EXERCISE » Within the data below, count the lines that include "Photos" and give only the count.

DATA PROVIDED »
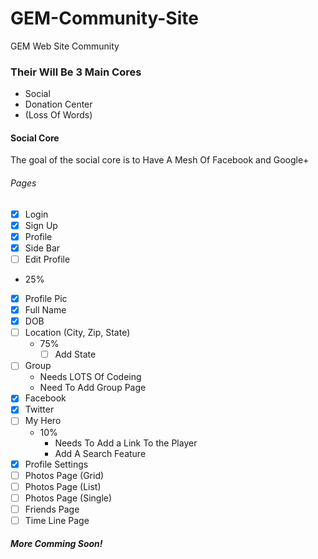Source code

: # GEM-Community-Site
GEM Web Site Community

### Their Will Be 3 Main Cores
* Social
* Donation Center
* (Loss Of Words)

#### Social Core
The goal of the social core is to Have A Mesh Of Facebook and Google+
###### Pages
- [X] Login
- [X] Sign Up
- [X] Profile
- [X] Side Bar
- [ ] Edit Profile
 - 25%
  - [X] Profile Pic
  - [X] Full Name
  - [X] DOB
  - [ ] Location (City, Zip, State)
    - 75%
      - [ ] Add State 
  - [ ] Group
    - Needs LOTS Of Codeing
    - Need To Add Group Page
  - [X] Facebook
  - [X] Twitter
  - [ ] My Hero
    - 10%
      - Needs To Add a Link To the Player
      - Add A Search Feature
  - [X] Profile Settings
- [ ] Photos Page (Grid)
- [ ] Photos Page (List)
- [ ] Photos Page (Single)
- [ ] Friends Page
- [ ] Time Line Page
##### More Comming Soon!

EXERCISE ANSWER » 3